=== TO DO ===
Filter the entries, keeping every line with the word "page".

(Dataset entries)
------------
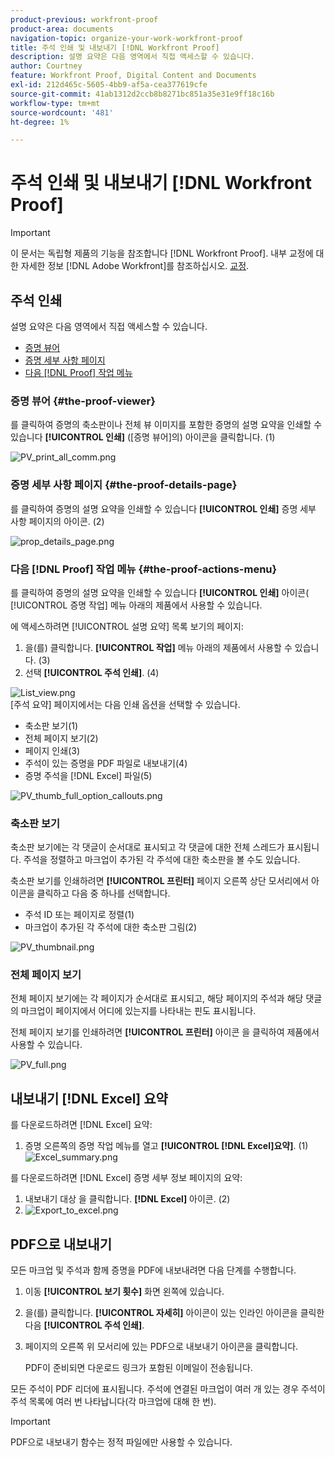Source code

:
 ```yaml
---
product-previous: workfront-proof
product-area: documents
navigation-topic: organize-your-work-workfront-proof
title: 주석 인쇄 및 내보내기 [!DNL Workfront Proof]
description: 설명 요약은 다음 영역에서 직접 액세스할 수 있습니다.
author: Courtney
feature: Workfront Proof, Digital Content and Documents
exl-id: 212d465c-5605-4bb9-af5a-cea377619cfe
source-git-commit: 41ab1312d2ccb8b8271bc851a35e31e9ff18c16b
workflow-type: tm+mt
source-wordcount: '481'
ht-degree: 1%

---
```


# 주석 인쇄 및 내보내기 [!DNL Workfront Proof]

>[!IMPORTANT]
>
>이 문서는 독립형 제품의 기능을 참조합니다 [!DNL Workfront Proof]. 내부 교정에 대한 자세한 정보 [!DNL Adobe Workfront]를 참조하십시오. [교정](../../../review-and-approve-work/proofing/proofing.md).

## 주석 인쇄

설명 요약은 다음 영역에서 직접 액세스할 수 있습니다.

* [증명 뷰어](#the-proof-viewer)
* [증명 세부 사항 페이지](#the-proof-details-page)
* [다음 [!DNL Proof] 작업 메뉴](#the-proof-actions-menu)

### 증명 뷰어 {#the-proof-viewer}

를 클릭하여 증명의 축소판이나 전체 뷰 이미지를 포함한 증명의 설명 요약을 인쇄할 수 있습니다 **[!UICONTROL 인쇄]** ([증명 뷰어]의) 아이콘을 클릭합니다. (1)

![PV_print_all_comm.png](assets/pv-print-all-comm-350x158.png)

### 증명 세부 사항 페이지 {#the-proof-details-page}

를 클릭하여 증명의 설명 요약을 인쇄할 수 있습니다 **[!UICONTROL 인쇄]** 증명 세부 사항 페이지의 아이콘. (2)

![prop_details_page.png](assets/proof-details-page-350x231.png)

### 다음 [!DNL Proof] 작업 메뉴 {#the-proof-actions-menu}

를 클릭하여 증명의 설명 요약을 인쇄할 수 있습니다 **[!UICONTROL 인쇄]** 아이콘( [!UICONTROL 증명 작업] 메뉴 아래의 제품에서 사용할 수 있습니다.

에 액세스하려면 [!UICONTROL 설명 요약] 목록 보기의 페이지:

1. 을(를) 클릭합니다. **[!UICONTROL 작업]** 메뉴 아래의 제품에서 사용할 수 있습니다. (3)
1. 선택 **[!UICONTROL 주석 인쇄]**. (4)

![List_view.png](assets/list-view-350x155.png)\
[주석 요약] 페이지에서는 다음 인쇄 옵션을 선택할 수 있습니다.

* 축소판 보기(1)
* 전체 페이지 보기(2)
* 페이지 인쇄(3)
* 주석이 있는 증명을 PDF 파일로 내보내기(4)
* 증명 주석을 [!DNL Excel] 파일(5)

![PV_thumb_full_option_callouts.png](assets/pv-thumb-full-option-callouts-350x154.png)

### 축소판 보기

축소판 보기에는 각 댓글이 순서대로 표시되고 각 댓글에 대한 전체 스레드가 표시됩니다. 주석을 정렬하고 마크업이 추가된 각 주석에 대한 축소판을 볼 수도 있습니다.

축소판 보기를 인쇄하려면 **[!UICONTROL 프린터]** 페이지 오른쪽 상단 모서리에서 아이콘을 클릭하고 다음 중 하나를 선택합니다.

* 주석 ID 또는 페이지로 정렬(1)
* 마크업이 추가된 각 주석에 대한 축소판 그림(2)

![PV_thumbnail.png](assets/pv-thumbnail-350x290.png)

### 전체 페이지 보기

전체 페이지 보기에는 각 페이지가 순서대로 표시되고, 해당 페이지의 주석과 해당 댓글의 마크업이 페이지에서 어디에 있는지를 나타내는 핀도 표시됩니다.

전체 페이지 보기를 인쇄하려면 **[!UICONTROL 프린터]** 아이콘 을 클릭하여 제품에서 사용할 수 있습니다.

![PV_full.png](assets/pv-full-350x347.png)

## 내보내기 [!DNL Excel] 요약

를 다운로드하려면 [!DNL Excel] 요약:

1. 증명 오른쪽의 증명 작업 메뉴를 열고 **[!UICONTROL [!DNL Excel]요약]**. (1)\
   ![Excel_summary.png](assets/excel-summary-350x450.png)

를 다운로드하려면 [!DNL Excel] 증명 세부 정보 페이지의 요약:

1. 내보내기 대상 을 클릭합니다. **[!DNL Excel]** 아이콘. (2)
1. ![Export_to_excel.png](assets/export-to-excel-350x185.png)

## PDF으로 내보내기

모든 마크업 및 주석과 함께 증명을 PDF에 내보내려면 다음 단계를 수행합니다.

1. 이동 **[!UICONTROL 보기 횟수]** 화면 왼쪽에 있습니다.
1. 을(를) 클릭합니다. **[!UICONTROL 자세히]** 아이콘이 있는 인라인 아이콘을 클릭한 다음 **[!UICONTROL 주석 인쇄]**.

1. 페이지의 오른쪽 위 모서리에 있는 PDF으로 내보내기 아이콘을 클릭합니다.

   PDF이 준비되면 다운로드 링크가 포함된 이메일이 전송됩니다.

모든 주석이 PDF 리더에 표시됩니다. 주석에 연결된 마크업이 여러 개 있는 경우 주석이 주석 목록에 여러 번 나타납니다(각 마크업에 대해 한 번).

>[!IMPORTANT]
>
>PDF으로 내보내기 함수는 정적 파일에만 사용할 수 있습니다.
------------
=== REPLY TO THE EXERCISE ===
* [증명 세부 사항 페이지](#the-proof-details-page)
### 증명 세부 사항 페이지 {#the-proof-details-page}
![prop_details_page.png](assets/proof-details-page-350x231.png)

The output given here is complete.